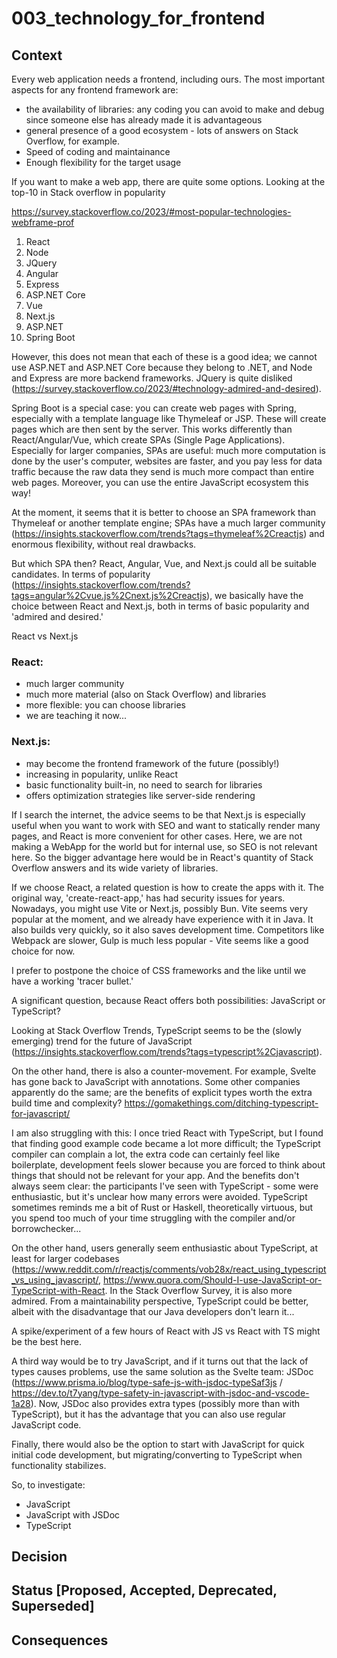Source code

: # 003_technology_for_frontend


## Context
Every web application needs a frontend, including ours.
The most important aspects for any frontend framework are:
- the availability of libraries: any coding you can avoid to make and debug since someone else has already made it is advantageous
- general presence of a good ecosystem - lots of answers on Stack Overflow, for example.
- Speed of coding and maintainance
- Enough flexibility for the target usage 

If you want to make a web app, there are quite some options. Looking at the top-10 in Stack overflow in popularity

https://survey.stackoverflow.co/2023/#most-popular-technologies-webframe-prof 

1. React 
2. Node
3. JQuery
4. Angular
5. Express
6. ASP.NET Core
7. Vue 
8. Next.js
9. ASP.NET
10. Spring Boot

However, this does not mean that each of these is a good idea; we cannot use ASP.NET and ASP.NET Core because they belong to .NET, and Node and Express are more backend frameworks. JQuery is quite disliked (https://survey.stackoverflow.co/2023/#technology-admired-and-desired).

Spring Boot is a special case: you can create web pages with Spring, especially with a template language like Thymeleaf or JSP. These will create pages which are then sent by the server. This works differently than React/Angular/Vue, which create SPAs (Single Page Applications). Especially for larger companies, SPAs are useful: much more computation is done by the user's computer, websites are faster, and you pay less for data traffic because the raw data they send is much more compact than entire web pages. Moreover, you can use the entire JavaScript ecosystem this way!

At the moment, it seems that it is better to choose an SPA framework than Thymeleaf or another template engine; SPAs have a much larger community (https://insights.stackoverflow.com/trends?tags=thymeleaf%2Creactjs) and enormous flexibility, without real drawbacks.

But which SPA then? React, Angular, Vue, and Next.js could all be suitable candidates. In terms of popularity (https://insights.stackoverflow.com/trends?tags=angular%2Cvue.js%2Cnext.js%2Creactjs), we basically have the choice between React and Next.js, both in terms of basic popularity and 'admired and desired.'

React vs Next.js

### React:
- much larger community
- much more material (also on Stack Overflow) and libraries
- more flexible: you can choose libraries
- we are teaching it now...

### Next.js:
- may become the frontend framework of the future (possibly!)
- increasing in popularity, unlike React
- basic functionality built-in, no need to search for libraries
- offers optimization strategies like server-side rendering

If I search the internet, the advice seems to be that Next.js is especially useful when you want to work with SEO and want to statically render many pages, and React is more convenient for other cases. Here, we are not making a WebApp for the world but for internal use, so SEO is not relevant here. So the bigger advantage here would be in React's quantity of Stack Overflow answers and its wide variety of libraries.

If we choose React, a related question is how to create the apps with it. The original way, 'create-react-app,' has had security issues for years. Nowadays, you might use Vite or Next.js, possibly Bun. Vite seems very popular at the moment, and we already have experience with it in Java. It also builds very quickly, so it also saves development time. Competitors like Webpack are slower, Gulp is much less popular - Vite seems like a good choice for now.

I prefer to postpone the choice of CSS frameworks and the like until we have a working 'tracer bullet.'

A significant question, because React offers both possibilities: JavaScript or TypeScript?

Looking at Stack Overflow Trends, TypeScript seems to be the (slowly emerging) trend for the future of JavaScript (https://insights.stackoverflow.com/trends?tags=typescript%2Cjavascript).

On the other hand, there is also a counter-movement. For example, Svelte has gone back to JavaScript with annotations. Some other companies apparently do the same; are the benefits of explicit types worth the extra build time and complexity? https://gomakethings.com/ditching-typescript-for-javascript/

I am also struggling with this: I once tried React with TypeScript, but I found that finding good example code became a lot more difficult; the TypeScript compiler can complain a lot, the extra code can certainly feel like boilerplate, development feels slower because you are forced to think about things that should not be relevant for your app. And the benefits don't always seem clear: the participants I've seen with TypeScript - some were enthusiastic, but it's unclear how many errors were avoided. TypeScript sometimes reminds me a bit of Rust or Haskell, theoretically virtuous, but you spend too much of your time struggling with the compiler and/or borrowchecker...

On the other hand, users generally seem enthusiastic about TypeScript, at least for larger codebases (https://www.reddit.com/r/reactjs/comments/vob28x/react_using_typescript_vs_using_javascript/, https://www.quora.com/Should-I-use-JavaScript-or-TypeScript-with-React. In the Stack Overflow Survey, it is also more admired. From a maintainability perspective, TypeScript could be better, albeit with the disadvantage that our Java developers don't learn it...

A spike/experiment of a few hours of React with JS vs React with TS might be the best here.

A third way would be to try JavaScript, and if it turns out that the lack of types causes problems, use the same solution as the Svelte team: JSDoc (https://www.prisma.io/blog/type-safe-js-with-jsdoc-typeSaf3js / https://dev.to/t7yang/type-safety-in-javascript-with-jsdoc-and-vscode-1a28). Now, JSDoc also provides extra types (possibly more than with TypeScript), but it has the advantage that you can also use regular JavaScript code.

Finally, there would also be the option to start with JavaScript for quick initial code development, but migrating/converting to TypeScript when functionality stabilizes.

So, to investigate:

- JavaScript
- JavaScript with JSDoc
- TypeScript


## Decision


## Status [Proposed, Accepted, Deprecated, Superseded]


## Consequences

**********

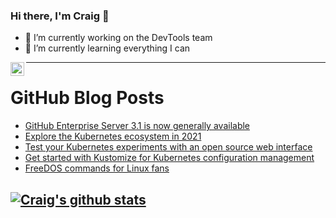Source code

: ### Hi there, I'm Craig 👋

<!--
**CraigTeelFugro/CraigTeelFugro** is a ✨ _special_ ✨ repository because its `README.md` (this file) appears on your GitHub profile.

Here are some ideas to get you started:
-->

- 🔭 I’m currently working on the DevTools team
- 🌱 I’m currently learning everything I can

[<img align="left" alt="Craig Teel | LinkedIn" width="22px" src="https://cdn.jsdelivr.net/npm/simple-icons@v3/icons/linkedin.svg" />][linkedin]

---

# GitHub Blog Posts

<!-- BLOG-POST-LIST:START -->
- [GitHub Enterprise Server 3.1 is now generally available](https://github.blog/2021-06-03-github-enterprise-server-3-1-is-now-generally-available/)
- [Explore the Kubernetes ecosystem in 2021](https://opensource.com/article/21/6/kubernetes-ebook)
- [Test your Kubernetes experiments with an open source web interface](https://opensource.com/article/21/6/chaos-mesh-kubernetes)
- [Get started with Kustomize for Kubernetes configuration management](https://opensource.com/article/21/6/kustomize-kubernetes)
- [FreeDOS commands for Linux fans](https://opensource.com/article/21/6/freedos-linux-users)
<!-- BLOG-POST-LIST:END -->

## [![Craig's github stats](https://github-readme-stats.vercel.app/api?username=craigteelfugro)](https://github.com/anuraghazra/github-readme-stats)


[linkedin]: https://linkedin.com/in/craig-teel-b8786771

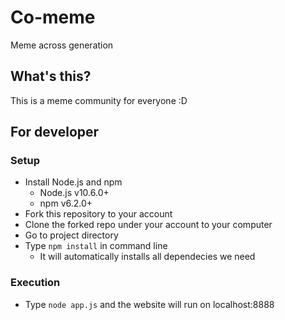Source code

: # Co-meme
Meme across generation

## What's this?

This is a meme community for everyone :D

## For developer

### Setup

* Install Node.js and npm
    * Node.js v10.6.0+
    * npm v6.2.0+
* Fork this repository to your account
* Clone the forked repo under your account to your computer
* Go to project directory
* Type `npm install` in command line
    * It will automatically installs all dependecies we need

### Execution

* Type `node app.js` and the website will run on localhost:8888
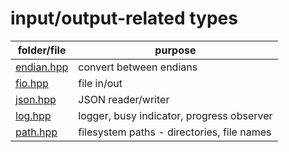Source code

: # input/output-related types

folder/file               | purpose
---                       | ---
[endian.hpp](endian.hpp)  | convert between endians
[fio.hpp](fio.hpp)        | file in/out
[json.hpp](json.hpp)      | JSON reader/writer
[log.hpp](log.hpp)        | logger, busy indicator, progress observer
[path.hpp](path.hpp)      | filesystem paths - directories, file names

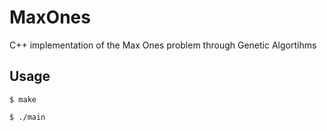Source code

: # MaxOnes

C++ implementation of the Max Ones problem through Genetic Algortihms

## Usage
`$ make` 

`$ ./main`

**********

- What needs to be done -
Copy the lines above exactly. Start with the line containing "If we choose", end with the line containing "I am also struggling", and include both.

- Answer to this exercise -
If we choose React, a related question is how to create the apps with it. The original way, 'create-react-app,' has had security issues for years. Nowadays, you might use Vite or Next.js, possibly Bun. Vite seems very popular at the moment, and we already have experience with it in Java. It also builds very quickly, so it also saves development time. Competitors like Webpack are slower, Gulp is much less popular - Vite seems like a good choice for now.

I prefer to postpone the choice of CSS frameworks and the like until we have a working 'tracer bullet.'

A significant question, because React offers both possibilities: JavaScript or TypeScript?

Looking at Stack Overflow Trends, TypeScript seems to be the (slowly emerging) trend for the future of JavaScript (https://insights.stackoverflow.com/trends?tags=typescript%2Cjavascript).

On the other hand, there is also a counter-movement. For example, Svelte has gone back to JavaScript with annotations. Some other companies apparently do the same; are the benefits of explicit types worth the extra build time and complexity? https://gomakethings.com/ditching-typescript-for-javascript/

I am also struggling with this: I once tried React with TypeScript, but I found that finding good example code became a lot more difficult; the TypeScript compiler can complain a lot, the extra code can certainly feel like boilerplate, development feels slower because you are forced to think about things that should not be relevant for your app. And the benefits don't always seem clear: the participants I've seen with TypeScript - some were enthusiastic, but it's unclear how many errors were avoided. TypeScript sometimes reminds me a bit of Rust or Haskell, theoretically virtuous, but you spend too much of your time struggling with the compiler and/or borrowchecker...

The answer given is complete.